__DATA SHOWN__.
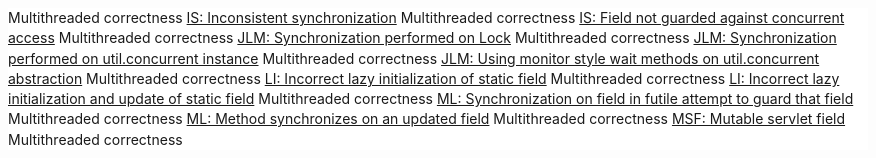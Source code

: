 <td>Multithreaded correctness</td>
</tr>
<tr bgcolor="#ffffff">
<td><a
href="findbug-description.md#IS2_INCONSISTENT_SYNC">IS:
Inconsistent synchronization</a></td>
<td>Multithreaded correctness</td>
</tr>
<tr bgcolor="#eeeeee">
<td><a
href="findbug-description.md#IS_FIELD_NOT_GUARDED">IS:
Field not guarded against concurrent access</a></td>
<td>Multithreaded correctness</td>
</tr>
<tr bgcolor="#ffffff">
<td><a
href="findbug-description.md#JLM_JSR166_LOCK_MONITORENTER">JLM:
Synchronization performed on Lock</a></td>
<td>Multithreaded correctness</td>
</tr>
<tr bgcolor="#eeeeee">
<td><a
href="findbug-description.md#JLM_JSR166_UTILCONCURRENT_MONITORENTER">JLM:
Synchronization performed on util.concurrent instance</a></td>
<td>Multithreaded correctness</td>
</tr>
<tr bgcolor="#ffffff">
<td><a
href="findbug-description.md#JML_JSR166_CALLING_WAIT_RATHER_THAN_AWAIT">JLM:
Using monitor style wait methods on util.concurrent abstraction</a></td>
<td>Multithreaded correctness</td>
</tr>
<tr bgcolor="#eeeeee">
<td><a
href="findbug-description.md#LI_LAZY_INIT_STATIC">LI:
Incorrect lazy initialization of static field</a></td>
<td>Multithreaded correctness</td>
</tr>
<tr bgcolor="#ffffff">
<td><a
href="findbug-description.md#LI_LAZY_INIT_UPDATE_STATIC">LI:
Incorrect lazy initialization and update of static field</a></td>
<td>Multithreaded correctness</td>
</tr>
<tr bgcolor="#eeeeee">
<td><a
href="findbug-description.md#ML_SYNC_ON_FIELD_TO_GUARD_CHANGING_THAT_FIELD">ML:
Synchronization on field in futile attempt to guard that field</a></td>
<td>Multithreaded correctness</td>
</tr>
<tr bgcolor="#ffffff">
<td><a
href="findbug-description.md#ML_SYNC_ON_UPDATED_FIELD">ML:
Method synchronizes on an updated field</a></td>
<td>Multithreaded correctness</td>
</tr>
<tr bgcolor="#eeeeee">
<td><a
href="findbug-description.md#MSF_MUTABLE_SERVLET_FIELD">MSF:
Mutable servlet field</a></td>
<td>Multithreaded correctness</td>
</tr>
<tr bgcolor="#ffffff">
<td><a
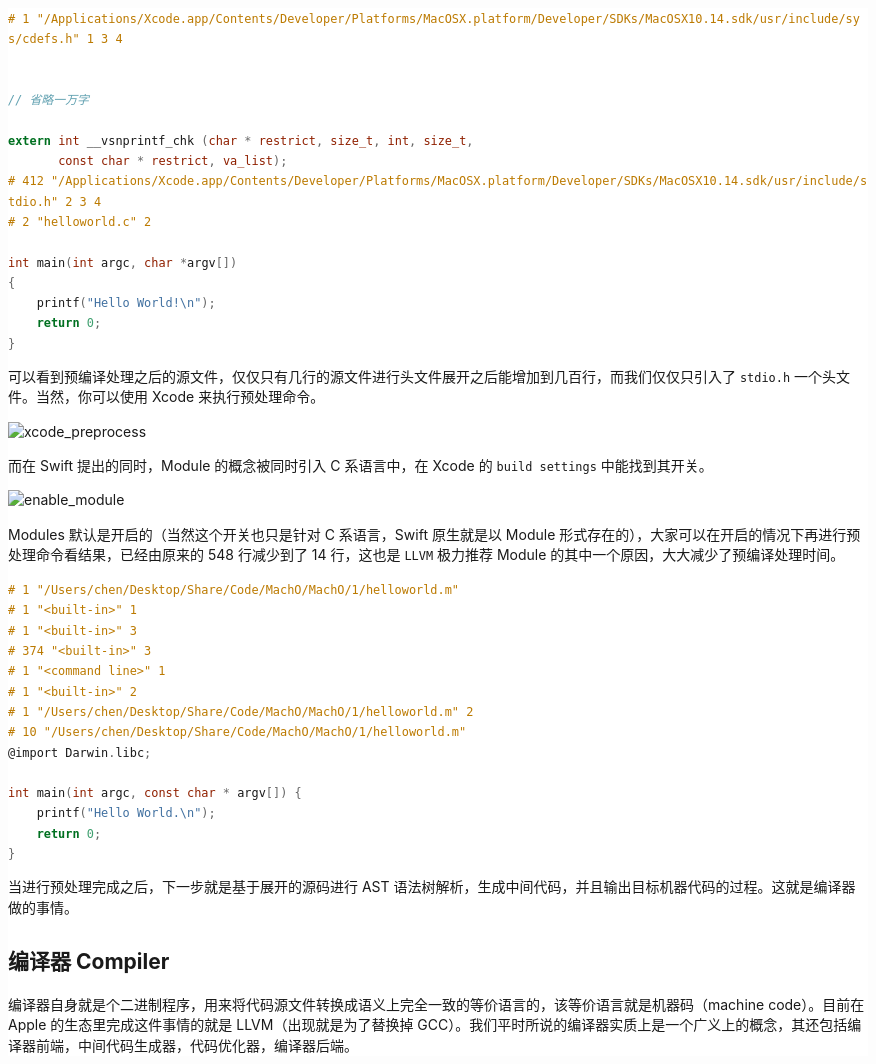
 ``` C
# 1 "/Applications/Xcode.app/Contents/Developer/Platforms/MacOSX.platform/Developer/SDKs/MacOSX10.14.sdk/usr/include/sys/cdefs.h" 1 3 4


// 省略一万字

extern int __vsnprintf_chk (char * restrict, size_t, int, size_t,
       const char * restrict, va_list);
# 412 "/Applications/Xcode.app/Contents/Developer/Platforms/MacOSX.platform/Developer/SDKs/MacOSX10.14.sdk/usr/include/stdio.h" 2 3 4
# 2 "helloworld.c" 2

int main(int argc, char *argv[])
{
    printf("Hello World!\n");
    return 0;
}
```

可以看到预编译处理之后的源文件，仅仅只有几行的源文件进行头文件展开之后能增加到几百行，而我们仅仅只引入了 `stdio.h` 一个头文件。当然，你可以使用 Xcode 来执行预处理命令。

![xcode_preprocess](https://i.imgur.com/vmwexNC.png)

而在 Swift 提出的同时，Module 的概念被同时引入 C 系语言中，在 Xcode 的 `build settings` 中能找到其开关。

![enable_module](https://i.imgur.com/lUGiInP.png)

Modules 默认是开启的（当然这个开关也只是针对 C 系语言，Swift 原生就是以 Module 形式存在的），大家可以在开启的情况下再进行预处理命令看结果，已经由原来的 548 行减少到了 14 行，这也是 `LLVM` 极力推荐 Module 的其中一个原因，大大减少了预编译处理时间。

``` C
# 1 "/Users/chen/Desktop/Share/Code/MachO/MachO/1/helloworld.m"
# 1 "<built-in>" 1
# 1 "<built-in>" 3
# 374 "<built-in>" 3
# 1 "<command line>" 1
# 1 "<built-in>" 2
# 1 "/Users/chen/Desktop/Share/Code/MachO/MachO/1/helloworld.m" 2
# 10 "/Users/chen/Desktop/Share/Code/MachO/MachO/1/helloworld.m"
@import Darwin.libc;

int main(int argc, const char * argv[]) {
    printf("Hello World.\n");
    return 0;
}
```

当进行预处理完成之后，下一步就是基于展开的源码进行 AST 语法树解析，生成中间代码，并且输出目标机器代码的过程。这就是编译器做的事情。

## 编译器 Compiler

编译器自身就是个二进制程序，用来将代码源文件转换成语义上完全一致的等价语言的，该等价语言就是机器码（machine code）。目前在 Apple 的生态里完成这件事情的就是 LLVM（出现就是为了替换掉 GCC）。我们平时所说的编译器实质上是一个广义上的概念，其还包括编译器前端，中间代码生成器，代码优化器，编译器后端。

__ACTIVITY__. Would you please repeat the lines above exactly, from the first line of the listing through the line holding "Synchronization on field", with nothing added and no pictures?

__YOUR RESPONSE__.
Source code

: <td>Multithreaded correctness</td>
</tr>
<tr bgcolor="#ffffff">
<td><a
href="findbug-description.md#IS2_INCONSISTENT_SYNC">IS:
Inconsistent synchronization</a></td>
<td>Multithreaded correctness</td>
</tr>
<tr bgcolor="#eeeeee">
<td><a
href="findbug-description.md#IS_FIELD_NOT_GUARDED">IS:
Field not guarded against concurrent access</a></td>
<td>Multithreaded correctness</td>
</tr>
<tr bgcolor="#ffffff">
<td><a
href="findbug-description.md#JLM_JSR166_LOCK_MONITORENTER">JLM:
Synchronization performed on Lock</a></td>
<td>Multithreaded correctness</td>
</tr>
<tr bgcolor="#eeeeee">
<td><a
href="findbug-description.md#JLM_JSR166_UTILCONCURRENT_MONITORENTER">JLM:
Synchronization performed on util.concurrent instance</a></td>
<td>Multithreaded correctness</td>
</tr>
<tr bgcolor="#ffffff">
<td><a
href="findbug-description.md#JML_JSR166_CALLING_WAIT_RATHER_THAN_AWAIT">JLM:
Using monitor style wait methods on util.concurrent abstraction</a></td>
<td>Multithreaded correctness</td>
</tr>
<tr bgcolor="#eeeeee">
<td><a
href="findbug-description.md#LI_LAZY_INIT_STATIC">LI:
Incorrect lazy initialization of static field</a></td>
<td>Multithreaded correctness</td>
</tr>
<tr bgcolor="#ffffff">
<td><a
href="findbug-description.md#LI_LAZY_INIT_UPDATE_STATIC">LI:
Incorrect lazy initialization and update of static field</a></td>
<td>Multithreaded correctness</td>
</tr>
<tr bgcolor="#eeeeee">
<td><a
href="findbug-description.md#ML_SYNC_ON_FIELD_TO_GUARD_CHANGING_THAT_FIELD">ML:
Synchronization on field in futile attempt to guard that field</a></td>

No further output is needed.